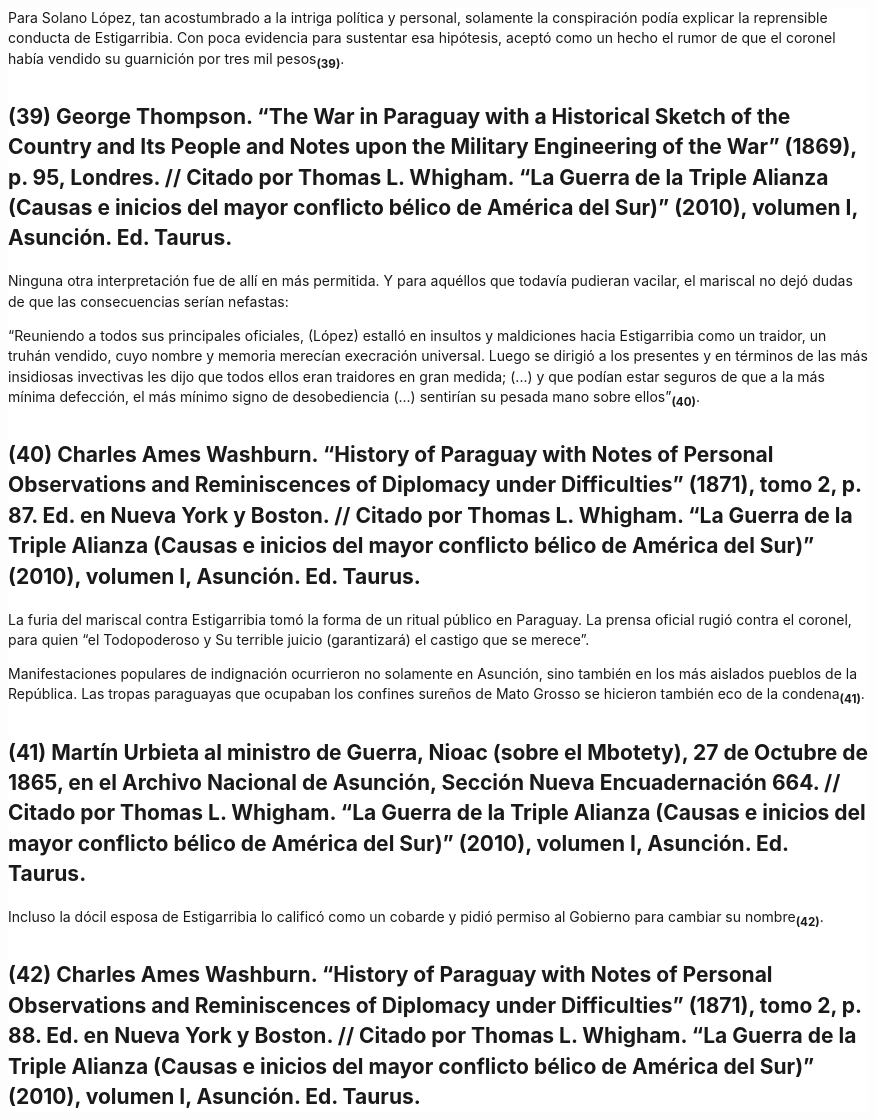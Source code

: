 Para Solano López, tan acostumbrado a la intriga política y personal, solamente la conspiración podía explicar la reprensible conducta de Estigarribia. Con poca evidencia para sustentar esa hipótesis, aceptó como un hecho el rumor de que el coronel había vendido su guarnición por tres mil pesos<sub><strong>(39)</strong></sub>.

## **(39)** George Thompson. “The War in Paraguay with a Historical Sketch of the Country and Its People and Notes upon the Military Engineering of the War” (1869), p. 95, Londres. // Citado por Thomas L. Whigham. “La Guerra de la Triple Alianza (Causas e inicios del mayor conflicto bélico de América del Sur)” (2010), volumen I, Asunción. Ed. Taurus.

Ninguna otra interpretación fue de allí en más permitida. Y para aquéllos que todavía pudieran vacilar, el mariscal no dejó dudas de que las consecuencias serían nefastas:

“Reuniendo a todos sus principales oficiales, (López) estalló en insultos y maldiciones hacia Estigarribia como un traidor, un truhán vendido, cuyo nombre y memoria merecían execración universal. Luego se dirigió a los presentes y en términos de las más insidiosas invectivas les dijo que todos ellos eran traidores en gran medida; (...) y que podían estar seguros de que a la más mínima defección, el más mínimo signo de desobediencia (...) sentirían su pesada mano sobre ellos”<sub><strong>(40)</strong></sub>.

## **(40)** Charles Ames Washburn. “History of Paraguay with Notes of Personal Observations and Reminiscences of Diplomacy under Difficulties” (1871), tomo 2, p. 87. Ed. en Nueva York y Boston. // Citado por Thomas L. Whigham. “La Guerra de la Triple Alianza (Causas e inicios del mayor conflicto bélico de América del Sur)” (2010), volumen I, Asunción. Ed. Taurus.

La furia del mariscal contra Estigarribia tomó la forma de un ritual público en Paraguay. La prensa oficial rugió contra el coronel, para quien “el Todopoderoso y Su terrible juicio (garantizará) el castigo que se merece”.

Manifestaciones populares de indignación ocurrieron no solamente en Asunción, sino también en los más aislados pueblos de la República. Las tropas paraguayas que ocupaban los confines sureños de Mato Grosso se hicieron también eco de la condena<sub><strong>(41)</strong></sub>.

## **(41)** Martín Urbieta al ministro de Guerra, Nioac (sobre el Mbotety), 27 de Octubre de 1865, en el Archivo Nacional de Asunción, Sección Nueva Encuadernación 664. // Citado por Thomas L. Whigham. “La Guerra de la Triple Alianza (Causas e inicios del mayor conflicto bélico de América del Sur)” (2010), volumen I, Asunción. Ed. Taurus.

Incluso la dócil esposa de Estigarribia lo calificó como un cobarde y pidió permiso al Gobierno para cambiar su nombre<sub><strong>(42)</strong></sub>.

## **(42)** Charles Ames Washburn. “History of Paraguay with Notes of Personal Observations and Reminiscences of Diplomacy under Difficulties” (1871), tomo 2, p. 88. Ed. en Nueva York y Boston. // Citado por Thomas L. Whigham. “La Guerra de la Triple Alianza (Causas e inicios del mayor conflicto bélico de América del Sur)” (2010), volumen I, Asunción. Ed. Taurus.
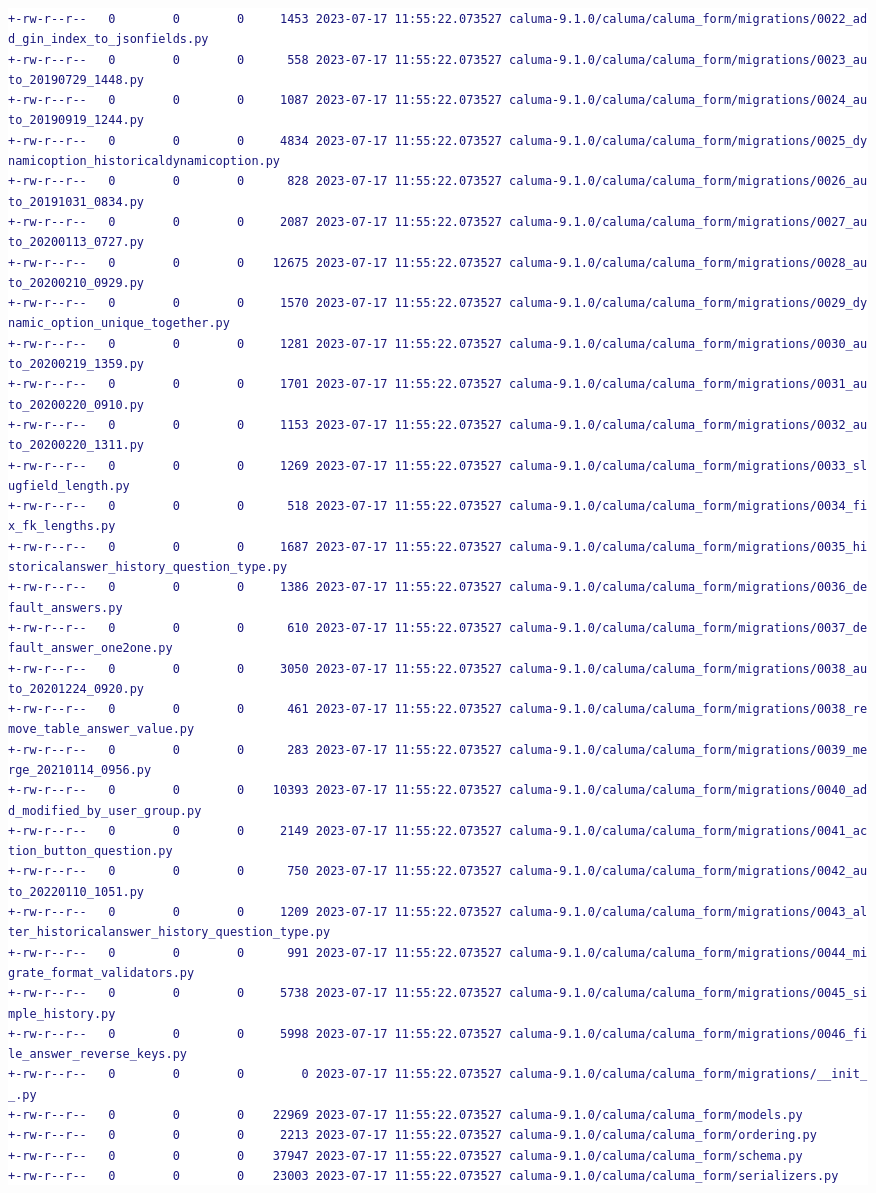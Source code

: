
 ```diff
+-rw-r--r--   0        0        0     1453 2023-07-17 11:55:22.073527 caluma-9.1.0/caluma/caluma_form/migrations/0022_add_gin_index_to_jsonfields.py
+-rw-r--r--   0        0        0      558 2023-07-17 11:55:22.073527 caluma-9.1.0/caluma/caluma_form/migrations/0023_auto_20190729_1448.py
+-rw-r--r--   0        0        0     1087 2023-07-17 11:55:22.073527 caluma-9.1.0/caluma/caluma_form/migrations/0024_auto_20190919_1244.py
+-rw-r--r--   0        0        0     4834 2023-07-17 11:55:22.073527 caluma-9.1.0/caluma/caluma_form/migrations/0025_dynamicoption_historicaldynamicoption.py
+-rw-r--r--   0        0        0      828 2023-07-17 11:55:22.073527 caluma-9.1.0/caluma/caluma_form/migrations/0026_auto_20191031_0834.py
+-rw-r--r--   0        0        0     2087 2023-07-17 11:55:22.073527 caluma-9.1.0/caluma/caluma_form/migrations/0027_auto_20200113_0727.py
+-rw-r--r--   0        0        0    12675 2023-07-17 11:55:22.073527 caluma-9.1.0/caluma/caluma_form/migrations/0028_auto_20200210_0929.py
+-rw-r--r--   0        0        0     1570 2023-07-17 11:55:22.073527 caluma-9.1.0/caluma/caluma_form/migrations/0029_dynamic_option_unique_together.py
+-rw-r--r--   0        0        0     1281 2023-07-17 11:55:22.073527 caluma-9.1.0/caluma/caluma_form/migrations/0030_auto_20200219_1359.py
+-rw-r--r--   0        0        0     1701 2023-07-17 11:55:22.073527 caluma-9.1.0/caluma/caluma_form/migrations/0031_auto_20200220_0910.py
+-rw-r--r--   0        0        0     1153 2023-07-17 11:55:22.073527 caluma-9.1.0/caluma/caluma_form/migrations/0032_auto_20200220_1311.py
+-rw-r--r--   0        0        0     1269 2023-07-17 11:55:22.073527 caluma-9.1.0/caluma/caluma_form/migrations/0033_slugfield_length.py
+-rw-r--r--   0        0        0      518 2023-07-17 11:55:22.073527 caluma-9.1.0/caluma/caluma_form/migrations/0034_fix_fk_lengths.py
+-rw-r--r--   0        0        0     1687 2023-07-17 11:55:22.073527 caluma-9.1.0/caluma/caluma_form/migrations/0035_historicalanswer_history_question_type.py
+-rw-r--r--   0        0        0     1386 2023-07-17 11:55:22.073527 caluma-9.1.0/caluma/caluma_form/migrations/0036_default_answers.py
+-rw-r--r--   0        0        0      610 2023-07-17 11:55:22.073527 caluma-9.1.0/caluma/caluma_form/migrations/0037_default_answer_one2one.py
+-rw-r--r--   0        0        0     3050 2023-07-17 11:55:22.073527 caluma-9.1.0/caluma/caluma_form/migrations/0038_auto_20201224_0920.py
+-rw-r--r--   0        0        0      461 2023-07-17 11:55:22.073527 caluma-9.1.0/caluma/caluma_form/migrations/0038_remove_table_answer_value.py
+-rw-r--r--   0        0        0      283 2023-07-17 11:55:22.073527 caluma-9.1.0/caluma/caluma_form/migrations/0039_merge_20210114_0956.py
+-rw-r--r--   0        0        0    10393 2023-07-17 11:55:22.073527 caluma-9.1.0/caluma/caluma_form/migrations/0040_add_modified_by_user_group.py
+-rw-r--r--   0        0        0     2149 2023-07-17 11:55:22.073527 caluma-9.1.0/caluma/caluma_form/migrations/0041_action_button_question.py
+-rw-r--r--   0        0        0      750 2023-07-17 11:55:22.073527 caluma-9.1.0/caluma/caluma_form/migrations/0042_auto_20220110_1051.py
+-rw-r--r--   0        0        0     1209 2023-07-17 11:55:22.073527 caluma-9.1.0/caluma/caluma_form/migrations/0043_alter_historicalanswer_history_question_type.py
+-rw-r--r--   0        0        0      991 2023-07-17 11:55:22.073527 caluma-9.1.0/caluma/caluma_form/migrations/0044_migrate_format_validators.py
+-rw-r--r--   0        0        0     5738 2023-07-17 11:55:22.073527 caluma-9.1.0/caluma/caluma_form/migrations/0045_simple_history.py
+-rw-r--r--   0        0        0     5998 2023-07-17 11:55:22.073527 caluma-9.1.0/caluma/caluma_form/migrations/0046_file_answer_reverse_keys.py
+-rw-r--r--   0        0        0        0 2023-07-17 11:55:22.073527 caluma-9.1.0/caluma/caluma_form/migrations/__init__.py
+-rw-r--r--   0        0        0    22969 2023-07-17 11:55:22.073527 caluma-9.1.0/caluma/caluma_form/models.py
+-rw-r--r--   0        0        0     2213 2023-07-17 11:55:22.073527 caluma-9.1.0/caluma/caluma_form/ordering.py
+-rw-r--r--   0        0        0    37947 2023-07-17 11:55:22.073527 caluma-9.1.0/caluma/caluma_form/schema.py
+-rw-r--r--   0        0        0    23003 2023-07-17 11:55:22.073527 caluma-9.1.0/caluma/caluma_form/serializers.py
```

========================================================================

**Problem requirements:** Pick out the lines above containing the word "mariscal", then copy them.

**Exercise result:**
Ninguna otra interpretación fue de allí en más permitida. Y para aquéllos que todavía pudieran vacilar, el mariscal no dejó dudas de que las consecuencias serían nefastas:
La furia del mariscal contra Estigarribia tomó la forma de un ritual público en Paraguay. La prensa oficial rugió contra el coronel, para quien “el Todopoderoso y Su terrible juicio (garantizará) el castigo que se merece”.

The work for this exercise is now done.